«Yankee go home», striscioni e blitz vicino alla Ederle

Nella notte tra il 15 e il 16 gennaio gli attivisti di Forza nuova hanno dato vita ad una azione dimostrativa nei pressi della base Usa di Vicenza: critiche al vetriolo contro la politica estera americana

Uno degli striscioni di Fn durante il blitz di ieri vicino alla Ederle

«A dieci giorni dall'uccisione del generale iraniano Qassem Soleimani, per mezzo di quello che il movimento reputa senza mezzi termini un vile attacco terroristico da parte degli Usa» gli attivisti berici di Forza nuova ieri 15 gennaio attorno alle 23 hanno affisso un paio di striscioni nei pressi della Caserma Ederle, la base statunitense di viale della Pace: due striscioni su cui campeggiavano le scritte «Onore a Soleimani» e «Yankee go home». Lo rende noto il segretario provinciale di Fn Daniele Beschin con un dispaccio diramato pochi minuti dopo «il blitz» dei sostenitori del partito espressione della destra.

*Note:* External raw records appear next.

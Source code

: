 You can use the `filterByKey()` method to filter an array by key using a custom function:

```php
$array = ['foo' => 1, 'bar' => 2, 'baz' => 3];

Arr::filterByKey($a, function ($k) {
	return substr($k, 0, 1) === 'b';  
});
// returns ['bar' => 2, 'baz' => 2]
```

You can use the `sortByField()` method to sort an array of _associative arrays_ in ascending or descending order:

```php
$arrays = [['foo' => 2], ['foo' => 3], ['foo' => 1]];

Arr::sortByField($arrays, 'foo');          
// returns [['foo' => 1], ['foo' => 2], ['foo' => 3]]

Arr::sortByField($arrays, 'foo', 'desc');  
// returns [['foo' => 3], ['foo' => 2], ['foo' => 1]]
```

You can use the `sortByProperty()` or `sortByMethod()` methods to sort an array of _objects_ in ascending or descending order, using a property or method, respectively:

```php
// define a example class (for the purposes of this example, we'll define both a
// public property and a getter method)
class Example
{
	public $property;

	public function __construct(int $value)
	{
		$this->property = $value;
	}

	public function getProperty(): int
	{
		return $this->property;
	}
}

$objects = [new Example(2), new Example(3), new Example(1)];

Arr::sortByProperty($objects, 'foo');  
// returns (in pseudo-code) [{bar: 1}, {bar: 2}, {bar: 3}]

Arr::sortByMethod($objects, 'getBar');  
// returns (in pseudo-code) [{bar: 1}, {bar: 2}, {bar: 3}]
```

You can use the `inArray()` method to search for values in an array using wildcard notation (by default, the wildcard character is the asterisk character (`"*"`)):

«A differenza delle ridicole sceneggiate del Centro sociale bocciodromo nonché della sinistra filo islamica - si legge nella nota - Forza nuova torna a ribadire la necessità di un'Europa libera, sovrana e indipendente, soprattutto dal punto di vista militare: un'Europa forte in grado di incidere sullo scacchiere internazionale in maniera decisa. L'Italia, succube come il resto del mondo, delle politiche imperialiste folli di Israele e degli Stati Uniti d'America, non deve più rappresentare una colonia americana e non deve in alcun modo costituire il cavallo di Troia, responsabile dell'arrivo di potenziali terroristi sul suolo europeo». Queste le parole di Beschin che in questo modo distilla una critica al sit-in organizzato il 10 gennaio dalla galassia antagonista.

«Gli americani - prosegue la nota del movimento - debbono far pace con la loro coscienza. Hanno fatto piovere centinaia di milioni di dollari e decine di migliaia di tonnellate di armi nelle mani di chiunque fosse in grado di combattere nemici immaginari, prima in Iraq, poi in Siria con Assad. peccato che coloro che ricevevano i rifornimenti erano Nusra, Al Qaeda e gli elementi estremisti della Jihad provenienti da altre parti del mondo. Gli Stati Uniti sono i primi finanziatori dell'Isis e l'uccisione di Soleimani, generale che più di qualsiasi altro avevo guidato l'offensiva contro l'Isis, è l'ulteriore prova di una folle politica estera che mette a repentaglio anche la nostra terra, che deve liberarsi al più presto della presenza dei falsi liberatori». Ad ogni modo la situazione nel golfo continua ad agitare Vicenza. Domani 17 gennaio alle ore 18,oo, i sindacati Cgil, Cisl e Uil saranno in piazza dei Signori sotto la loggia del capitaniato per una loro manifestazione in cui contesteranno la politica che ha portato alla recente «escalation militare propugnata» dal governo Usa.